- Opening Delimiter -

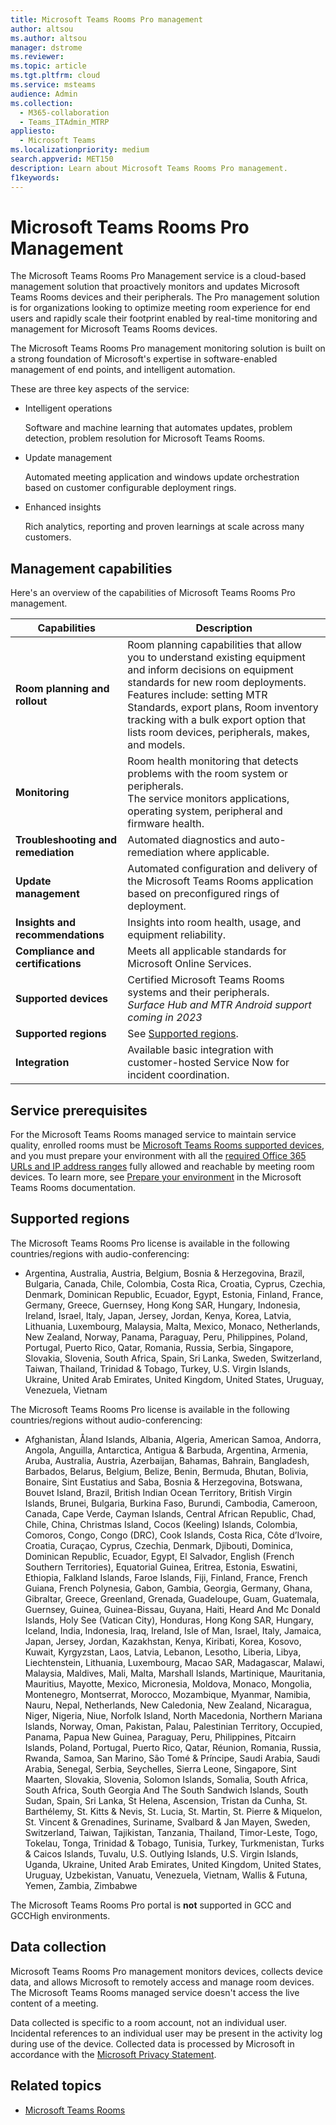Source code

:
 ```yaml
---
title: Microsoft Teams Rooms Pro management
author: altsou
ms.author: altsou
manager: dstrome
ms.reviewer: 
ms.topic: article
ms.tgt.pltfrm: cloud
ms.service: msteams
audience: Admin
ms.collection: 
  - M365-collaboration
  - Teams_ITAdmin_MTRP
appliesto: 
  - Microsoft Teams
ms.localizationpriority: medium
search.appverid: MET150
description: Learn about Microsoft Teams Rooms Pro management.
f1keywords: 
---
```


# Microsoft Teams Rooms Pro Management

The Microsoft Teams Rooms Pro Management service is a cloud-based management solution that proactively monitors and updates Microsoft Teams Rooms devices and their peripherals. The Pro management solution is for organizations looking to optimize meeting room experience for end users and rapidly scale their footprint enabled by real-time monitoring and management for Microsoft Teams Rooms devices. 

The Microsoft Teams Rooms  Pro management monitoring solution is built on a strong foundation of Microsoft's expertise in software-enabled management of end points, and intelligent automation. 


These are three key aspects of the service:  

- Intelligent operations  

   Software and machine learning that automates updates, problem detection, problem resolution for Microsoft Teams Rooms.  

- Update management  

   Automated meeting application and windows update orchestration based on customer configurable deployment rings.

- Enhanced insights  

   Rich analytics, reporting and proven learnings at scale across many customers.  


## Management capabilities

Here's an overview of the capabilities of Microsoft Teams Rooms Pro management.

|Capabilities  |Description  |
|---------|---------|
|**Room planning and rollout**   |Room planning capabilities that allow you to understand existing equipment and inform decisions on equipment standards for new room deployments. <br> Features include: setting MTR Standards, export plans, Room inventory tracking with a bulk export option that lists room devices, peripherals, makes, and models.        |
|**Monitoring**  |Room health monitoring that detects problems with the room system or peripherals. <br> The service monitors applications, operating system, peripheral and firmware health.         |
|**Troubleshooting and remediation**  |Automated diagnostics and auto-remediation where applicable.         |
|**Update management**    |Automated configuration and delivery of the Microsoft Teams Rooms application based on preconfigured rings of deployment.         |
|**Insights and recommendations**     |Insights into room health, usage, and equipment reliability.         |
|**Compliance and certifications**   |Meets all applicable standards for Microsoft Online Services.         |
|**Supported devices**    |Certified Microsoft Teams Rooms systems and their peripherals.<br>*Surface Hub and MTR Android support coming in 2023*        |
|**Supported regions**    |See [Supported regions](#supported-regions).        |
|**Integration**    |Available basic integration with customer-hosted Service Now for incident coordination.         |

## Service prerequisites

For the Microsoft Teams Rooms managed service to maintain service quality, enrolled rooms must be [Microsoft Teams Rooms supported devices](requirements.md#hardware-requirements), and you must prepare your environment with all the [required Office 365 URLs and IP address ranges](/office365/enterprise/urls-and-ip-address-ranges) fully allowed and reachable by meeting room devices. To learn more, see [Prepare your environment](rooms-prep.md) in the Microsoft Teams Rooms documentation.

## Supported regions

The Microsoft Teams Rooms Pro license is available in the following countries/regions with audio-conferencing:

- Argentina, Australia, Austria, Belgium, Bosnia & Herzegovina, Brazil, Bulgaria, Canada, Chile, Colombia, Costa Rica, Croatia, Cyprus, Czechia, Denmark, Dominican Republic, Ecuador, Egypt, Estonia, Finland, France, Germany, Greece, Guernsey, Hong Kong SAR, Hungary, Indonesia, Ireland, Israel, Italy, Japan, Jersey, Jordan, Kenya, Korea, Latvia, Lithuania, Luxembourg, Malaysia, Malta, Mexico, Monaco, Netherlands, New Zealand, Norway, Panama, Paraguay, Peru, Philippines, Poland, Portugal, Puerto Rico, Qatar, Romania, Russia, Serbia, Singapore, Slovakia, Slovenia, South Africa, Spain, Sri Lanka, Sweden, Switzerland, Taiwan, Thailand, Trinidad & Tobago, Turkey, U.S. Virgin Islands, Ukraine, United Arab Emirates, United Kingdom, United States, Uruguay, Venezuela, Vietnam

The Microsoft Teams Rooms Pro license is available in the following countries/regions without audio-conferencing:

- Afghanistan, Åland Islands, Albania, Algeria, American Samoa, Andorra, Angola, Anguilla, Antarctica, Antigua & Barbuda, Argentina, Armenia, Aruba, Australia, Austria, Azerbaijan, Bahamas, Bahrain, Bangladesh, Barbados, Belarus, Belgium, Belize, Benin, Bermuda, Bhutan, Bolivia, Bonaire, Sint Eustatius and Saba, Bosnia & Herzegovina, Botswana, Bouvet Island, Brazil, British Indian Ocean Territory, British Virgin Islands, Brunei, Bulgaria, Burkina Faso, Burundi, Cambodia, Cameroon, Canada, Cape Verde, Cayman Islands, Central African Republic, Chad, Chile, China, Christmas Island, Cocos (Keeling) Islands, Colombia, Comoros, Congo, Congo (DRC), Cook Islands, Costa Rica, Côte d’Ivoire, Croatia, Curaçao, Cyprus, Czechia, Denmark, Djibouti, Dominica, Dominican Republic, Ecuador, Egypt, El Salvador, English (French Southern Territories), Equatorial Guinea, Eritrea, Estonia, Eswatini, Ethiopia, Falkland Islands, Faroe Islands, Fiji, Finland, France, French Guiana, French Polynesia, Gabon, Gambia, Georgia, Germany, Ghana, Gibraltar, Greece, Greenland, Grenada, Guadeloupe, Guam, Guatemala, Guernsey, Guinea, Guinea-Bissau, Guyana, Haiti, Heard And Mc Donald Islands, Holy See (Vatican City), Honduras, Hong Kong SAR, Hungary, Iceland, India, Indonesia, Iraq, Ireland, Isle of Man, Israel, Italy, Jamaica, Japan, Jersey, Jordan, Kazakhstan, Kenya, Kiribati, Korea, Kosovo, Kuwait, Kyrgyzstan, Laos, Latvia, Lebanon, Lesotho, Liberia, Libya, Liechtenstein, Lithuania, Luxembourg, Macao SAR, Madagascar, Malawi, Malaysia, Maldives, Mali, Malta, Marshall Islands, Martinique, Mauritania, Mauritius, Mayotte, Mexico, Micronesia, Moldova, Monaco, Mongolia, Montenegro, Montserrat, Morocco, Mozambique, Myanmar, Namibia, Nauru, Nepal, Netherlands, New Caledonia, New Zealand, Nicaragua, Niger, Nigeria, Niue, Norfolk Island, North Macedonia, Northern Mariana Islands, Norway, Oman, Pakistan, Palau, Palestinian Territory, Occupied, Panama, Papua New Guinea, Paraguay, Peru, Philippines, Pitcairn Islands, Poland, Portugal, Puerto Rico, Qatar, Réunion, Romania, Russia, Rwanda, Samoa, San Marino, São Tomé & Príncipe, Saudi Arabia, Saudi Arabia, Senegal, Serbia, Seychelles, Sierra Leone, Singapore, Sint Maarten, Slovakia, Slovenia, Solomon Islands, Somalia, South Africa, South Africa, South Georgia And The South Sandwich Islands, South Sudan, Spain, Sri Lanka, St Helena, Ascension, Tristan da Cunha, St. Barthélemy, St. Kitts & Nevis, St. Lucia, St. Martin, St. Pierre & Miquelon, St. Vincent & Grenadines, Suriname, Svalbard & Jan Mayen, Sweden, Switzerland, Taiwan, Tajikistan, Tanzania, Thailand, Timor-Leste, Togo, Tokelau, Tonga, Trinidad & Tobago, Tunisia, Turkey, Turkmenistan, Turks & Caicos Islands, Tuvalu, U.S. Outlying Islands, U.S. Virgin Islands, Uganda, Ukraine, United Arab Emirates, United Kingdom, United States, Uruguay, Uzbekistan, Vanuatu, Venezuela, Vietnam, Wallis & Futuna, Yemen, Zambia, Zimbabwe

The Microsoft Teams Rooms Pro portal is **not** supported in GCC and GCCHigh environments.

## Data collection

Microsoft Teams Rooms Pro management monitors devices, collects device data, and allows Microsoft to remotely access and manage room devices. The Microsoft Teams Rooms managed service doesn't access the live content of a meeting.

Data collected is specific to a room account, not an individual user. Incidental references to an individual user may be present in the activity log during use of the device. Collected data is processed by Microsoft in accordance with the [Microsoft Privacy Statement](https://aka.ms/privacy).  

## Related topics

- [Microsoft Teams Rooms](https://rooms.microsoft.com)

- Closing Delimiter -

### [ACTION ITEM]
Pull together all lines from the data that mention the word "updates".

### [ANSWER]
The Microsoft Teams Rooms Pro Management service is a cloud-based management solution that proactively monitors and updates Microsoft Teams Rooms devices and their peripherals. The Pro management solution is for organizations looking to optimize meeting room experience for end users and rapidly scale their footprint enabled by real-time monitoring and management for Microsoft Teams Rooms devices. 
   Software and machine learning that automates updates, problem detection, problem resolution for Microsoft Teams Rooms.  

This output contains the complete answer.